** Recorded data follows **

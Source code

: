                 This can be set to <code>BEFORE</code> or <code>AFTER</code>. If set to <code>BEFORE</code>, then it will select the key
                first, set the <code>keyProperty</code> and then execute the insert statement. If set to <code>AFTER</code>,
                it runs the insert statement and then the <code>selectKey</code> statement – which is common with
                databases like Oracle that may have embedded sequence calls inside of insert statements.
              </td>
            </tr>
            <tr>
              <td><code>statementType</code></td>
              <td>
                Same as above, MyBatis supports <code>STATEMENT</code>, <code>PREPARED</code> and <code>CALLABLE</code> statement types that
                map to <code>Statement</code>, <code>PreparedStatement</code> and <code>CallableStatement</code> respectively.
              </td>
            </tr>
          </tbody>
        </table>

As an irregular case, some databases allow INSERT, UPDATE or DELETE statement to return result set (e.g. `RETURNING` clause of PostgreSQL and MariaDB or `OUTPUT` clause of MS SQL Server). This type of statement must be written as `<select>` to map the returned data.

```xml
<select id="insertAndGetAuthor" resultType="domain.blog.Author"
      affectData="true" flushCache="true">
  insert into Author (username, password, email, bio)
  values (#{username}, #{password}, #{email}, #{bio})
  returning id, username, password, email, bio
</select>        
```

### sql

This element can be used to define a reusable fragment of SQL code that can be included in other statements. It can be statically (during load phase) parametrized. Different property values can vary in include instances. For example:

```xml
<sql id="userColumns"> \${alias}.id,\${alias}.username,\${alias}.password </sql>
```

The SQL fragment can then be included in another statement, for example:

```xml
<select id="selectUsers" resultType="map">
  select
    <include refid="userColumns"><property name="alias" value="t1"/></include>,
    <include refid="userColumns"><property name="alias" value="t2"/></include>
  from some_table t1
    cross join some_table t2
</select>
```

** End of Recorded data **

Task
Look for the string "password" in the listing above and copy every line holding it.

Expected answer
  insert into Author (username, password, email, bio)
  values (#{username}, #{password}, #{email}, #{bio})
  returning id, username, password, email, bio
<sql id="userColumns"> \${alias}.id,\${alias}.username,\${alias}.password </sql>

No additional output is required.